NEW YORK: The stock market experienced a tumultuous session on Friday, with Wall Street’s main indexes ending lower. This came as investors analyzed a US jobs report that revealed weaker-than-expected growth. Additionally, the market eagerly awaited more economic data and corporate earnings in the upcoming weeks.
According to US government data, the country added the fewest jobs in 2-1/2 years during June. However, persistently strong wage growth indicated that labor market conditions remained tight. Despite the initially positive performance of the benchmark S&P 500, stocks sold off towards the end of the session.
Quincy Krosby, chief global strategist at LPL Financial, noted that investors are taking a more cautious approach as they enter a crucial week that marks the beginning of earnings season and includes a significant mid-week inflation reading.
The report on nonfarm payrolls for June showed an increase of 209,000 jobs. This followed a sell-off on Thursday triggered by a surge in June private payrolls, heightening concerns that the Federal Reserve would take aggressive action to raise interest rates in order to tame inflation. Josh Jamner, an investment strategy analyst at ClearBridge Investments, commented on the jobs report, stating that it aligns with what the Fed would like to see. However, he also emphasized that continued stabilization in the job market would ultimately make the Fed’s objectives easier to achieve.
On Friday, the Dow Jones Industrial Average dropped 187.38 points or 0.55% to close at 33,734.88. Similarly, the S&P 500 lost 12.64 points or 0.29% to reach 4,398.95, and the Nasdaq Composite declined by 18.33 points or 0.13% to settle at 13,660.72.
Among the S&P 500 sectors, defensive groups witnessed the largest decrease, with consumer staples experiencing a decline of 1.3%. Conversely, energy stocks gained 2.1%, while materials rose by 0.9%. The small-cap Russell 2000, on the other hand, ended the day with a 1.2% increase.
Despite the strong performance during the first half of the year, major indexes concluded the week with losses. The S&P 500 fell approximately 1.2%, the Dow slid around 2%, and the Nasdaq dropped 0.9%.

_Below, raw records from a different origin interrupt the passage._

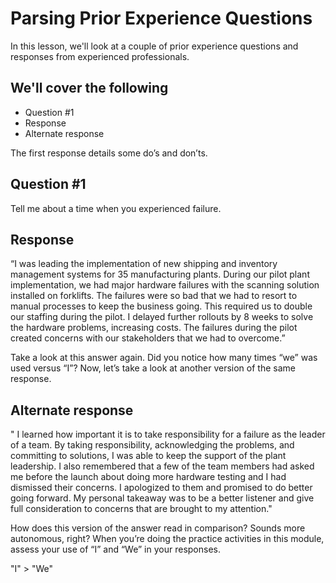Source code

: # Parsing Prior Experience Questions

In this lesson, we'll look at a couple of prior experience questions and responses from experienced professionals.

## We'll cover the following

- Question #1
- Response
- Alternate response

The first response details some do’s and don’ts.

## Question #1

Tell me about a time when you experienced failure.

## Response

“I was leading the implementation of new shipping and inventory management systems for 35 manufacturing plants. During our pilot plant implementation, we had major hardware failures with the scanning solution installed on forklifts. The failures were so bad that we had to resort to manual processes to keep the business going. This required us to double our staffing during the pilot. I delayed further rollouts by 8 weeks to solve the hardware problems, increasing costs. The failures during the pilot created concerns with our stakeholders that we had to overcome.”

Take a look at this answer again. Did you notice how many times “we” was used versus “I”? Now, let’s take a look at another version of the same response.

## Alternate response

" I learned how important it is to take responsibility for a failure as the leader of a team. By taking responsibility, acknowledging the problems, and committing to solutions, I was able to keep the support of the plant leadership. I also remembered that a few of the team members had asked me before the launch about doing more hardware testing and I had dismissed their concerns. I apologized to them and promised to do better going forward. My personal takeaway was to be a better listener and give full consideration to concerns that are brought to my attention."

How does this version of the answer read in comparison? Sounds more autonomous, right? When you’re doing the practice activities in this module, assess your use of “I” and “We” in your responses.

"I" > "We"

Although the Fed previously paused its actions in June, the market widely predicts that rates will be raised at its upcoming meeting later this month. This is due to job growth continuing to surpass pre-pandemic levels.
Austan Goolsbee, the Chicago Fed president, expressed agreement with his fellow central bankers at the US Federal Reserve, stating that rates will need to rise a few more times this year in order to combat inflation.
In company news, shares of Levi Strauss & Co saw a decline of 7.7% after the denim clothing manufacturer reduced its annual profit forecast. However, Rivian Automotive experienced a surge of 14.2% after surpassing expectations in its quarterly deliveries report. Additionally, US-listed shares of Alibaba increased by 8% after Chinese authorities announced a fine of US$984 million on Ant Group, effectively concluding the fintech company’s long-awaited regulatory overhaul.
Advancing issues outnumbered decliners on the NYSE, with a ratio of 2.49-to-1. Similarly, on the Nasdaq, the ratio favored advancers at 2.00-to-1. The S&P 500 recorded 11 new 52-week highs and five new lows, while the Nasdaq Composite achieved 45 new highs and 63 new lows. Overall, approximately 10.3 billion shares were traded on US exchanges, slightly below the 11.1 billion 20-day average.